In situations like these, I’m often reminded of the scene in The Big Lebowski (1998) when Walter (John Goodman) decides that Jeffery Lebowski—the millionaire and paraplegic based on General Sternwood in Raymond Chandler’s The Big Sleep (1939)--is a fake.  In the film, much of what we think is true about Mr. Lebowski turns out to be false, and Walter assumes the man’s paraplegia is, too.   

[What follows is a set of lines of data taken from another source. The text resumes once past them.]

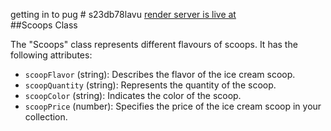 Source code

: getting in to pug # s23db78lavu
[render server is live at](https://s23db78lavu.onrender.com)
<br>
##Scoops Class

The "Scoops" class represents different flavours of scoops. It has the following attributes:


- `scoopFlavor` (string): Describes the flavor of the ice cream scoop.
- `scoopQuantity` (string): Represents the quantity of the scoop.
- `scoopColor` (string): Indicates the color of the scoop.
- `scoopPrice` (number): Specifies the price of the ice cream scoop in your collection. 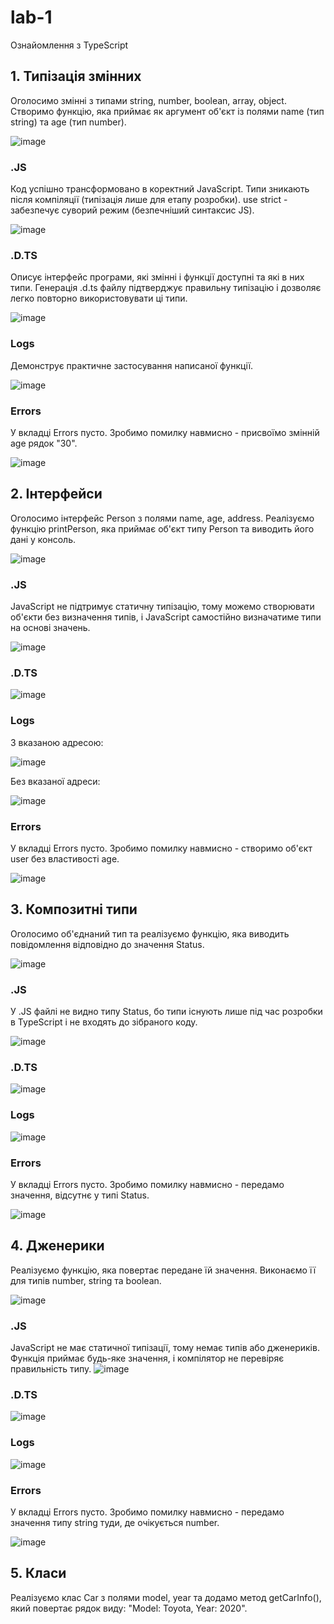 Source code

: # lab-1
Ознайомлення з TypeScript

## 1. Типізація змінних
  Оголосимо змінні з типами  string, number, boolean, array, object. Створимо функцію, яка приймає як аргумент об'єкт із полями name (тип string) та age (тип number).

  ![image](https://github.com/user-attachments/assets/f40e3b35-1733-48b4-90da-ea13b63543ff)

  ### .JS
  Код успішно трансформовано в коректний JavaScript. Типи зникають після компіляції (типізація лише для етапу розробки). use strict - забезпечує суворий режим (безпечніший синтаксис JS).

  ![image](https://github.com/user-attachments/assets/cde86371-d350-44af-8d03-07fb97b460e2)

  ### .D.TS
  Описує інтерфейс програми, які змінні і функції доступні та які в них типи. Генерація .d.ts файлу підтверджує правильну типізацію і дозволяє легко повторно використовувати ці типи.
  
  ![image](https://github.com/user-attachments/assets/0b534c31-6bee-42c4-add7-69172d9ed1f3)

  ### Logs
  Демонструє практичне застосування написаної функції.

  ![image](https://github.com/user-attachments/assets/6f04ef36-b4f9-425e-bbb1-edc0e9453791)

  ### Errors
  У вкладці Errors пусто. Зробимо помилку навмисно - присвоїмо змінній age рядок "30".
  
  ![image](https://github.com/user-attachments/assets/a891fdcc-c3a5-4aa6-93d2-c368127942cd)

## 2. Інтерфейси
  Оголосимо інтерфейс Person з полями name, age, address. Реалізуємо функцію printPerson, яка приймає об'єкт типу Person та виводить його дані у консоль.

  ![image](https://github.com/user-attachments/assets/67b0f00d-7f2f-4181-a0ce-19c6808ca880)

  ### .JS
  JavaScript не підтримує статичну типізацію, тому можемо створювати об'єкти без визначення типів, і JavaScript самостійно визначатиме типи на основі значень.
  
  ![image](https://github.com/user-attachments/assets/fe3b5d72-df8d-48a1-84f9-989de0b41daf)

  ### .D.TS
  
  ![image](https://github.com/user-attachments/assets/b77d27ee-87d4-4e63-ad16-edf7e4dba14c)

  ### Logs
  З вказаною адресою:
  
  ![image](https://github.com/user-attachments/assets/ec36ed4a-7d80-4f55-be4a-e333c10078d0)

  Без вказаної адреси:
  
  ![image](https://github.com/user-attachments/assets/90ebc9ea-6f42-41cf-aa89-4ae71ffcaea8)

  
  ### Errors
  У вкладці Errors пусто. Зробимо помилку навмисно - створимо об'єкт user без властивості age.
  
  ![image](https://github.com/user-attachments/assets/48afc60b-2b79-4dbd-937d-78b27a374c05)

## 3. Композитні типи
  Оголосимо об'єднаний тип та реалізуємо функцію, яка виводить повідомлення відповідно до значення Status.

  ![image](https://github.com/user-attachments/assets/fab42fad-08ed-4f89-9833-8bbba151fd49)

  ### .JS
  У .JS файлі не видно типу Status, бо типи існують лише під час розробки в TypeScript і не входять до зібраного коду.
  
  ![image](https://github.com/user-attachments/assets/b87ce315-93f8-4eaf-8ee0-3a7b4021143c)

  ### .D.TS
  
  ![image](https://github.com/user-attachments/assets/af42f3d5-ca1f-49dc-80c1-d34aea85d6e8)

  ### Logs
  
  ![image](https://github.com/user-attachments/assets/e2e41643-dc5e-4dff-b646-26f3a843ce5c)
  
  ### Errors
  У вкладці Errors пусто. Зробимо помилку навмисно - передамо значення, відсутнє у типі Status.

  ![image](https://github.com/user-attachments/assets/c0498926-d828-4678-81f6-da6653dab763)

## 4. Дженерики
  Реалізуємо функцію, яка повертає передане їй значення. Виконаємо її для типів number, string та boolean.
  
  ![image](https://github.com/user-attachments/assets/417d0ee3-5cc2-4312-9eed-61a1ce65322b)

  ### .JS
  JavaScript не має статичної типізації, тому немає типів або дженериків. Функція приймає будь-яке значення, і компілятор не перевіряє правильність типу.
  ![image](https://github.com/user-attachments/assets/d0f4b087-33e3-4e13-9e2e-c4b8d4aac591)

  ### .D.TS
  
  ![image](https://github.com/user-attachments/assets/58955185-3eab-4172-856d-e609c148d776)

  ### Logs
  
  ![image](https://github.com/user-attachments/assets/59274bcd-d9e3-4607-a987-9573a94d64e6)

  ### Errors
  У вкладці Errors пусто. Зробимо помилку навмисно - передамо значення типу string туди, де очікується number.

  ![image](https://github.com/user-attachments/assets/7bd9a860-8823-44fb-8298-62fca53825dd)

## 5. Класи
  Реалізуємо клас Car з полями model, year та додамо метод getCarInfo(), який повертає рядок виду: "Model: Toyota, Year: 2020".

“I’ve seen spinals in Nam, and this guy’s a goldbricker!” Walter grumbles to The Dude (Jeff Bridges) as he—Walter--bear-hugs the man, lifts him out of his wheelchair, and flings him aside, only to see the paralyzed man collapse to the floor in tears of abject humiliation.  If you live in Outer Mongolia and haven’t seen the film, it might surprise you to know the scene is hilarious.  But in real life, and when it happens to me, it’s less so.
     
The conversation with the women progressed as they usually do, with my rising pulse and refusal to let it go without an apology and an admission of stupidity.  As with the one at Darwin’s, this conversation ended with the woman stomping out of the bar in either frustration or embarrassment, except this time, she dumped my pint of IPA on my bald head.

Jason--who’d been pinned between two other friends in the back of the booth--seemed somehow to spring over the table like a magic cat as he chased her out the door hissing vows of vengeance.  When he returned a few moments later, we asked him what he said to her.

“She was getting into a cab.  I ran up and threw some ones through the driver’s window and screamed ‘Get this stupid cunt out of here!  I don’t care where you take her!’  She was crying in the back seat.”

To her credit, she gave me an apology card and a beer pint a few days later. I dug her sense of humor about it, and we’re friends now.  She’s probably pissed I’m telling you about this.  The moral, however, is that in the end it’s possible for understanding to occur.  It’s also advisable that I cultivate a better sense of humor during these harassments.  I should ask myself, “How would a visually impaired Chevy Chase respond?”

As ridiculous the questions, as inane the suggestions, and as stupefying the stupidity of strangers, people learn and things can turn out okay.  This is less likely to happen after a reactionary response on my part, despite the seething impulse to lash out.  I’m in a unique position to educate the ill-informed that human vision exists on a spectrum and not everyone fits nicely on one end or the other.  Who knows how much change I can affect in others?   I do know I can change the way I react to the world’s overabundance of human ignorance.  Like I could start by refraining from phrases like “the world’s overabundance of human stupidity.”  If I must.

And ladies, if you could refrain from accusing me of pretending to be blimd, maybe we can get back this notion of me being handsome.